- Title card
- Directed by: Kōichi Kawakita
- Written by: Marie Terunuma
- Produced by: Kiyoshi Suzuki Yasuo Wakabayashi
- Starring: Megumi Odaka; Iemasa Kayumi; Megumi Hayashibara; Kaneto Shiozawa; Kenpachiro Satsuma;
- Cinematography: Kenichi Eguchi
- Edited by: Sae Tojima
- Music by: Akira Ifukube (stock)
- Release date: March 18, 1994;
- Running time: 6 minutes
- Country: Japan
- Language: Japanese

= Monster Planet of Godzilla =

1994 film directed by Koichi Kawakita

Monster Planet of Godzilla (怪獣プラネットゴジラ, Kaijū Puranetto Gojira) is a 1994 Japanese kaiju short film directed by Kōichi Kawakita. The film served as a theme park attraction that was screened at Sanrio Puroland and Harmony Land from March 18, 1994 to July 1, 1998. It is a 3-D motion simulator featuring specially filmed sequences of Godzilla battling the monsters Mothra and Rodan.
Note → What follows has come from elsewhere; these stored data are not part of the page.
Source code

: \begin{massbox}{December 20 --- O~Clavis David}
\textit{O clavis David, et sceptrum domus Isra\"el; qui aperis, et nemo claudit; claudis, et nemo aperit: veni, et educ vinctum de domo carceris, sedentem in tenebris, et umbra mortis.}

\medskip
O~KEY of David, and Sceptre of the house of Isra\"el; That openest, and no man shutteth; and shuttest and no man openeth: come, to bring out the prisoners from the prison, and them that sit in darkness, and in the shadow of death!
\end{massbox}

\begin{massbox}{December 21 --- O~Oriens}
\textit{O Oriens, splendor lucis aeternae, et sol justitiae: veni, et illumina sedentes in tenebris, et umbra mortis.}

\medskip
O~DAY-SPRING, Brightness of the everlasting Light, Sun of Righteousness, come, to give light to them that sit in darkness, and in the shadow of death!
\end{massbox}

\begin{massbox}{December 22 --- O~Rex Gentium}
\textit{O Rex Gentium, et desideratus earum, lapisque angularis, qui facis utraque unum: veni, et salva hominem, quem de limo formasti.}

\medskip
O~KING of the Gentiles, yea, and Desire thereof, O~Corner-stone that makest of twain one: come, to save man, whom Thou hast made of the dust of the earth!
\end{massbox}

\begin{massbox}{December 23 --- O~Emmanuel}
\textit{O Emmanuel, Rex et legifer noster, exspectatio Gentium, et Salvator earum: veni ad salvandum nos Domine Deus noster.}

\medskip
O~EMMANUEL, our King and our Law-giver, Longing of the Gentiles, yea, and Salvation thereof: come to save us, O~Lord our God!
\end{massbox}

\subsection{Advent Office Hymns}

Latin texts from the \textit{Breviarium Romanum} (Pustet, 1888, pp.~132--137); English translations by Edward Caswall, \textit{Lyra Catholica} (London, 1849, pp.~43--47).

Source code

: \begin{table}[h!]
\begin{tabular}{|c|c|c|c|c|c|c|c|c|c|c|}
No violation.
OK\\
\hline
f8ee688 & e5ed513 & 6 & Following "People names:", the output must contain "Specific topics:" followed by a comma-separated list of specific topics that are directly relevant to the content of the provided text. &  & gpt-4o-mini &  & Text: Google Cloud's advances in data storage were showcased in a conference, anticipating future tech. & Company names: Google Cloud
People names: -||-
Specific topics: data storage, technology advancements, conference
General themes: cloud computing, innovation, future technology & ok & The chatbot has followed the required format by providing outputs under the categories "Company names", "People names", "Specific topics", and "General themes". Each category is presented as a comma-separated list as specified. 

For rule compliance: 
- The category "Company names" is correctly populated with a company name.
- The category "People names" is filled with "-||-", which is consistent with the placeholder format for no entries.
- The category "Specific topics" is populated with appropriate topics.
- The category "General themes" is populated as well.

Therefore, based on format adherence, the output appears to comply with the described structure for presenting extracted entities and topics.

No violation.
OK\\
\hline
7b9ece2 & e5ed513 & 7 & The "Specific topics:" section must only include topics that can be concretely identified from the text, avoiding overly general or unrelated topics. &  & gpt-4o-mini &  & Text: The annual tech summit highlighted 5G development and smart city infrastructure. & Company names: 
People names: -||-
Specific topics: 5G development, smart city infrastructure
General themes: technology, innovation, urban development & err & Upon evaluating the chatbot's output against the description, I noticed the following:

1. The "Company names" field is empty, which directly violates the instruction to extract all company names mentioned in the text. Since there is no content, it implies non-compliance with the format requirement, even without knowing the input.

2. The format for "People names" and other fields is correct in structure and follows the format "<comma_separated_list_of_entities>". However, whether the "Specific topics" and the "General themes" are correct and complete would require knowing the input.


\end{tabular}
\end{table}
All the monsters were portrayed using the costumes and props from the early 1990s Godzilla films. In addition, a new super-plane named Earth is introduced to thwart the monsters' destructive rampage.

== Cast ==

- Megumi Odaka as Miki Saegusa
- Iemasa Kayumi as Professor Dreamon (voice)
- Megumi Hayashibara as Hello Kitty (voice)
- Kaneto Shiozawa as Planet pilot (voice) / G-Force soldier (voice)
- Kenpachiro Satsuma as Godzilla

== Home media ==
The footage from the attraction was released as a bonus feature for the Japan-only Godzilla Final Box (with the Hello Kitty footage removed, possibly due to legal issues and the short's depiction of her as a general not particularly appropriate for the character).